#### [RECORD EXTRACTS]

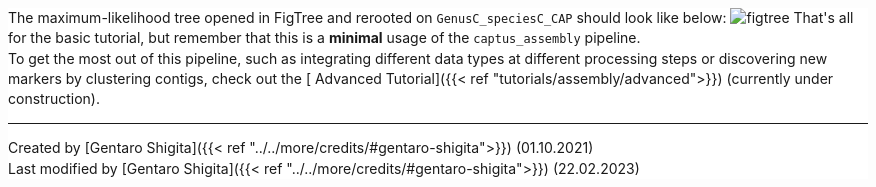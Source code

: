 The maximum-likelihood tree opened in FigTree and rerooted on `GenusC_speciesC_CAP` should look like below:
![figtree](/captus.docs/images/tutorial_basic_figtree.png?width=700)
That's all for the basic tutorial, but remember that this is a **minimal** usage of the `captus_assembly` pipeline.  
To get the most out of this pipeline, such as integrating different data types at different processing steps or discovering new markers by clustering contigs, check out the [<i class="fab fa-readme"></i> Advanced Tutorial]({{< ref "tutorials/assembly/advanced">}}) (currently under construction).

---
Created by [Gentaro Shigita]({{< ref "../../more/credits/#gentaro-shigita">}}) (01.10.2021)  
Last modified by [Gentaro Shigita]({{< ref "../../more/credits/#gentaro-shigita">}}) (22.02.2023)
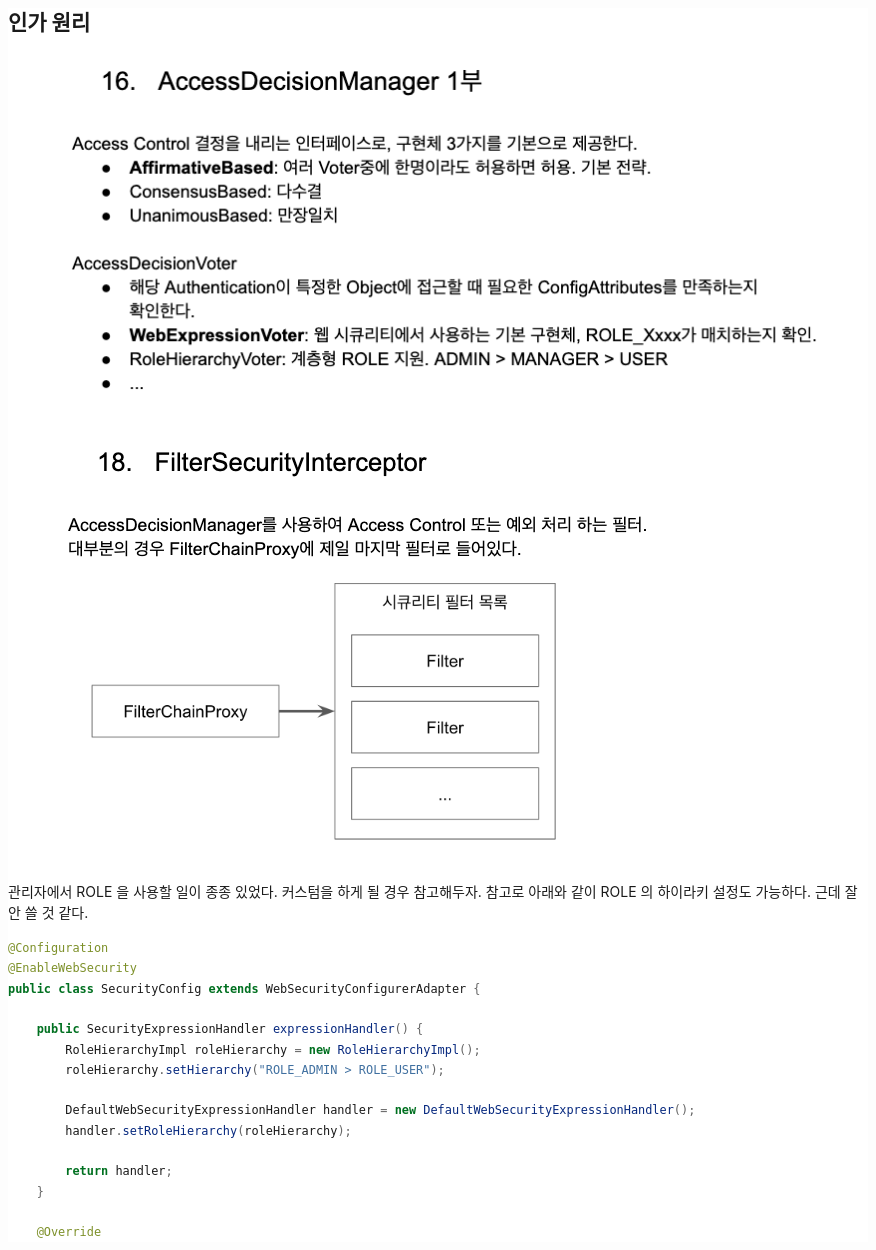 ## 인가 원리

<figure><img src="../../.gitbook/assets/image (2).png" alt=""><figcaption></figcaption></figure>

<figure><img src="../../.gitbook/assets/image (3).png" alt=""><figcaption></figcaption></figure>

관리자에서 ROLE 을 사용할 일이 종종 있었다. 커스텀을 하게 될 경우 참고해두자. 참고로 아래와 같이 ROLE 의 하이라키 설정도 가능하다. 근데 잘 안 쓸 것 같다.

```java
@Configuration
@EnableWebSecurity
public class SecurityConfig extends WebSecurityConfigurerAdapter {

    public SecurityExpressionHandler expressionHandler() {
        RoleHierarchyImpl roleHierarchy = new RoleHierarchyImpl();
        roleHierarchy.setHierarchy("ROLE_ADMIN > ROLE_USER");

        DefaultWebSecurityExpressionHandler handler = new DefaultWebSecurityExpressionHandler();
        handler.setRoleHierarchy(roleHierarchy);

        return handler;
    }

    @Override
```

#### [YOUR OBJECTIVE]
Find all the lines with "this" in the data and copy them.

#### [WRITTEN RESPONSE]
That's all for the basic tutorial, but remember that this is a **minimal** usage of the `captus_assembly` pipeline.  
To get the most out of this pipeline, such as integrating different data types at different processing steps or discovering new markers by clustering contigs, check out the [<i class="fab fa-readme"></i> Advanced Tutorial]({{< ref "tutorials/assembly/advanced">}}) (currently under construction).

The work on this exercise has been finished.